───── Task material ─────

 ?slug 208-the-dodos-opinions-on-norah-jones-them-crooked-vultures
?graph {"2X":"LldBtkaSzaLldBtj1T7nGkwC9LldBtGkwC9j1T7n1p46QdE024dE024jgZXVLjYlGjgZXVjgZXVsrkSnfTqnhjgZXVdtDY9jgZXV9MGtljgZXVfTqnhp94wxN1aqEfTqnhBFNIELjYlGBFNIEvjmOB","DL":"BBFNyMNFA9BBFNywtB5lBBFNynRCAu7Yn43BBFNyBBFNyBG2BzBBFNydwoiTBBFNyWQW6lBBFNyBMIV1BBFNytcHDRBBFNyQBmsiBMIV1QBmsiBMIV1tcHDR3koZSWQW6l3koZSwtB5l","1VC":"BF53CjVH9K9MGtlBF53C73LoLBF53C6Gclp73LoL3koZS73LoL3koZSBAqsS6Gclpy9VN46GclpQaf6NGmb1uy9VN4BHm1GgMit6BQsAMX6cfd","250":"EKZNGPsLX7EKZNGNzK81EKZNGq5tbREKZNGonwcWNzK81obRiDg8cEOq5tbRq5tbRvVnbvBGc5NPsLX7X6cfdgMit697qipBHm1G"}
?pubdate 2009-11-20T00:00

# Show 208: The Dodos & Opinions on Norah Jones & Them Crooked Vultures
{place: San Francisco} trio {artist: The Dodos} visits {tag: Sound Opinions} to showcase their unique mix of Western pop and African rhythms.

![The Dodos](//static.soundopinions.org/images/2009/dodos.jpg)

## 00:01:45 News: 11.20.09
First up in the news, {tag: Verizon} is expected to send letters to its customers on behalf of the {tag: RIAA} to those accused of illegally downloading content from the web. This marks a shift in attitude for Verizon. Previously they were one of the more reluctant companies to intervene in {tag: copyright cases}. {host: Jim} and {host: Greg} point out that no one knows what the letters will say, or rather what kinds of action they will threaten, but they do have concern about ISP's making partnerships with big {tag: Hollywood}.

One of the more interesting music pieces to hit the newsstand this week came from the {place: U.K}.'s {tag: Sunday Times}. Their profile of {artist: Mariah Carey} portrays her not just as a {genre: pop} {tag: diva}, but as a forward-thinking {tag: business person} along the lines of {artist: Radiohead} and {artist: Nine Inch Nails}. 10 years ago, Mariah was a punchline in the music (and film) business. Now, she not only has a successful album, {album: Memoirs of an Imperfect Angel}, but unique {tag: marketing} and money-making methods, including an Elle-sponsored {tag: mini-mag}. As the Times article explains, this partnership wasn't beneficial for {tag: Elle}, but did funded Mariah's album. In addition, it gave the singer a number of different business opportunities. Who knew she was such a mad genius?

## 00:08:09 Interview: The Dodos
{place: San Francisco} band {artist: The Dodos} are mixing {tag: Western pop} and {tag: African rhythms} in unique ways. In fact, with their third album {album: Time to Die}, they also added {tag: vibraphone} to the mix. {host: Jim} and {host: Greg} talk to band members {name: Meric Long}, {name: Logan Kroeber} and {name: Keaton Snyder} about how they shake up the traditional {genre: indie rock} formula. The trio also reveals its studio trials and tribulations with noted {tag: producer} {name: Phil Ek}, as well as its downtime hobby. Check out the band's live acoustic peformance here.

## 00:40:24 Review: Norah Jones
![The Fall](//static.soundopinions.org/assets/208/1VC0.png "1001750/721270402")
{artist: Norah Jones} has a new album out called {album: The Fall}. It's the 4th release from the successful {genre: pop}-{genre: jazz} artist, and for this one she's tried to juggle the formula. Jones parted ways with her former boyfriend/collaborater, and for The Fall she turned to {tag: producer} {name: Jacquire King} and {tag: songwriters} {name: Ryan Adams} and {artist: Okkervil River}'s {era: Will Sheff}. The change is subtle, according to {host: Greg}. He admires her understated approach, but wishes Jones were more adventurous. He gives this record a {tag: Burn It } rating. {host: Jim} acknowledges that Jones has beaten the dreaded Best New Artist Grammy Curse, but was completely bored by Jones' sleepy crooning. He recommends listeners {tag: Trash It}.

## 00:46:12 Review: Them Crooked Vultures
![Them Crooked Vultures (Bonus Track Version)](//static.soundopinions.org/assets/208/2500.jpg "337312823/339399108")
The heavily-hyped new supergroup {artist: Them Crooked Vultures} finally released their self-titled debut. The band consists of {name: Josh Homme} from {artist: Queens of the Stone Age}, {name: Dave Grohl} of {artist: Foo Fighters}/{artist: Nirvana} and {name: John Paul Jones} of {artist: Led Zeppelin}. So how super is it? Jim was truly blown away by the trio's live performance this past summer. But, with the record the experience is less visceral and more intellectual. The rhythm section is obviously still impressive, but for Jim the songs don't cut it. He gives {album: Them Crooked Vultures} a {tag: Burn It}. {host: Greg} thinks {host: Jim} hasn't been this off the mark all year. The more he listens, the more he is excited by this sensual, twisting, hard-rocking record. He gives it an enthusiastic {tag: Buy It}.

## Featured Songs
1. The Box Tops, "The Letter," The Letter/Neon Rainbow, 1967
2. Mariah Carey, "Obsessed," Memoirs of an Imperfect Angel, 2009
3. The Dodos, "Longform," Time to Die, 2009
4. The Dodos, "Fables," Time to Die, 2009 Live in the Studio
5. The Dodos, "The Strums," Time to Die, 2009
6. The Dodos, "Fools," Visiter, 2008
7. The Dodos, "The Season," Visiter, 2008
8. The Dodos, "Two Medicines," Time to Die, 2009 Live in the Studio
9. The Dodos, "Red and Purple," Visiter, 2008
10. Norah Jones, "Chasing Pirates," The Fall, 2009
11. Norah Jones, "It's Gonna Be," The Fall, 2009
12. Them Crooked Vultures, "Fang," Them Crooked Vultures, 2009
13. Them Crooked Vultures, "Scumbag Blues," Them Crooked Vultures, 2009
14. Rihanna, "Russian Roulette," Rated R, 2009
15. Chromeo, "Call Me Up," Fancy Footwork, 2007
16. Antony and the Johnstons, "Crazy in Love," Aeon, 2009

─────

Scan the records above for the word "Review" and return every line where it occurs.

Response to the task
## 00:40:24 Review: Norah Jones
## 00:46:12 Review: Them Crooked Vultures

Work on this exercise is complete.